[Stored items]
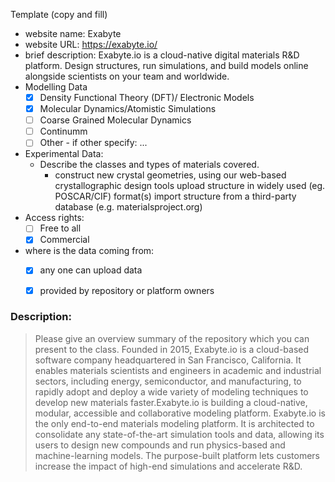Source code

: Template (copy and fill) 
* website name: Exabyte
* website URL: https://exabyte.io/
* brief description: Exabyte.io is a cloud-native digital materials R&D platform. Design structures, run simulations, and build models online alongside scientists on your team and worldwide.
* Modelling Data 
  - [X] Density Functional Theory (DFT)/ Electronic Models
  - [X] Molecular Dynamics/Atomistic Simulations
  - [ ] Coarse Grained Molecular Dynamics
  - [ ] Continumm 
  - [ ] Other
        - if other specify: ...
* Experimental Data: 
  * Describe the classes and types of materials covered. 
    *   construct new crystal geometries, using our web-based crystallographic design tools
        upload structure in widely used (eg. POSCAR/CIF) format(s)
        import structure from a third-party database (e.g. materialsproject.org)
* Access rights: 
  - [ ] Free to all 
  - [X] Commercial 
* where is the data coming from:  
  - [X] any one can upload data 
  - [X] provided by repository or platform owners
 
 
 ### Description:
> Please give an overview summary of the repository which you can present to the class. 
Founded in 2015, Exabyte.io is a cloud-based software company headquartered in San Francisco, California. 
It enables materials scientists and engineers in academic and industrial sectors, including energy, semiconductor, and manufacturing, to rapidly adopt and deploy a wide variety of modeling techniques to develop new materials faster.Exabyte.io is building a cloud-native, modular, accessible and collaborative modeling platform.
Exabyte.io is the only end-to-end materials modeling platform. It is architected to consolidate any state-of-the-art simulation tools and data, allowing its users to design new compounds and run physics-based and machine-learning models. The purpose-built platform lets customers increase the impact of high-end simulations and accelerate R&D.


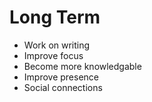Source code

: # Long Term
- Work on writing
- Improve focus
- Become more knowledgable
- Improve presence
- Social connections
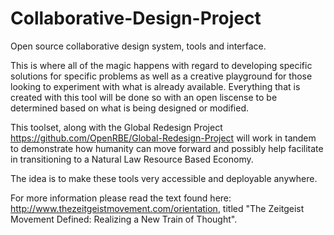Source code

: Collaborative-Design-Project
============================

Open source collaborative design system, tools and interface.

This is where all of the magic happens with regard to developing specific solutions for specific problems as well as a creative playground for those looking to experiment with what is already available. Everything that is created with this tool will be done so with an open liscense to be determined based on what is being designed or modified.

This toolset, along with the Global Redesign Project https://github.com/OpenRBE/Global-Redesign-Project will work in tandem to demonstrate how humanity can move forward and possibly help facilitate in transitioning to a Natural Law Resource Based Economy.

The idea is to make these tools very accessible and deployable anywhere.

For more information please read the text found here: http://www.thezeitgeistmovement.com/orientation, titled "The Zeitgeist Movement Defined: Realizing a New Train of Thought".
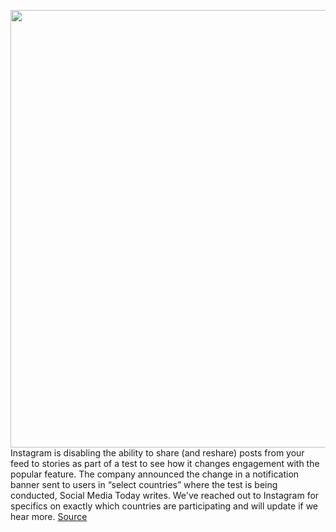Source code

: <img src='https://cdn.vox-cdn.com/thumbor/QKFXY9NAgZAe-colrbfcKwH2C4s=/0x0:2040x1360/1200x800/filters:focal(857x517:1183x843)/cdn.vox-cdn.com/uploads/chorus_image/image/68759783/acastro_190919_1777_instagram_0001.0.0.jpg' width='700px' /><br/>
Instagram is disabling the ability to share (and reshare) posts from your feed to stories as part of a test to see how it changes engagement with the popular feature. The company announced the change in a notification banner sent to users in “select countries” where the test is being conducted, Social Media Today writes. We've reached out to Instagram for specifics on exactly which countries are participating and will update if we hear more.
<a href='https://www.theverge.com/2021/2/2/22263014/instagram-disabling-stories-feed-posts'> Source <a/>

:: PROBLEM STATEMENT ::
Exclude the pictures and repeat the entries word for word.

:: EXERCISE ANSWER ::
Source code

: Template (copy and fill) 
* website name: Exabyte
* website URL: https://exabyte.io/
* brief description: Exabyte.io is a cloud-native digital materials R&D platform. Design structures, run simulations, and build models online alongside scientists on your team and worldwide.
* Modelling Data 
  - [X] Density Functional Theory (DFT)/ Electronic Models
  - [X] Molecular Dynamics/Atomistic Simulations
  - [ ] Coarse Grained Molecular Dynamics
  - [ ] Continumm 
  - [ ] Other
        - if other specify: ...
* Experimental Data: 
  * Describe the classes and types of materials covered. 
    *   construct new crystal geometries, using our web-based crystallographic design tools
        upload structure in widely used (eg. POSCAR/CIF) format(s)
        import structure from a third-party database (e.g. materialsproject.org)
* Access rights: 
  - [ ] Free to all 
  - [X] Commercial 
* where is the data coming from:  
  - [X] any one can upload data 
  - [X] provided by repository or platform owners
 
 
 ### Description:
> Please give an overview summary of the repository which you can present to the class. 
Founded in 2015, Exabyte.io is a cloud-based software company headquartered in San Francisco, California. 
It enables materials scientists and engineers in academic and industrial sectors, including energy, semiconductor, and manufacturing, to rapidly adopt and deploy a wide variety of modeling techniques to develop new materials faster.Exabyte.io is building a cloud-native, modular, accessible and collaborative modeling platform.
Exabyte.io is the only end-to-end materials modeling platform. It is architected to consolidate any state-of-the-art simulation tools and data, allowing its users to design new compounds and run physics-based and machine-learning models. The purpose-built platform lets customers increase the impact of high-end simulations and accelerate R&D.


Source code

: # Long Term
- Work on writing
- Improve focus
- Become more knowledgable
- Improve presence
- Social connections
Source code

: Collaborative-Design-Project
============================

Open source collaborative design system, tools and interface.

This is where all of the magic happens with regard to developing specific solutions for specific problems as well as a creative playground for those looking to experiment with what is already available. Everything that is created with this tool will be done so with an open liscense to be determined based on what is being designed or modified.

This toolset, along with the Global Redesign Project https://github.com/OpenRBE/Global-Redesign-Project will work in tandem to demonstrate how humanity can move forward and possibly help facilitate in transitioning to a Natural Law Resource Based Economy.

The idea is to make these tools very accessible and deployable anywhere.

For more information please read the text found here: http://www.thezeitgeistmovement.com/orientation, titled "The Zeitgeist Movement Defined: Realizing a New Train of Thought".
Source code

: <img src='https://cdn.vox-cdn.com/thumbor/QKFXY9NAgZAe-colrbfcKwH2C4s=/0x0:2040x1360/1200x800/filters:focal(857x517:1183x843)/cdn.vox-cdn.com/uploads/chorus_image/image/68759783/acastro_190919_1777_instagram_0001.0.0.jpg' width='700px' /><br/>
Instagram is disabling the ability to share (and reshare) posts from your feed to stories as part of a test to see how it changes engagement with the popular feature. The company announced the change in a notification banner sent to users in “select countries” where the test is being conducted, Social Media Today writes. We've reached out to Instagram for specifics on exactly which countries are participating and will update if we hear more.
<a href='https://www.theverge.com/2021/2/2/22263014/instagram-disabling-stories-feed-posts'> Source <a/>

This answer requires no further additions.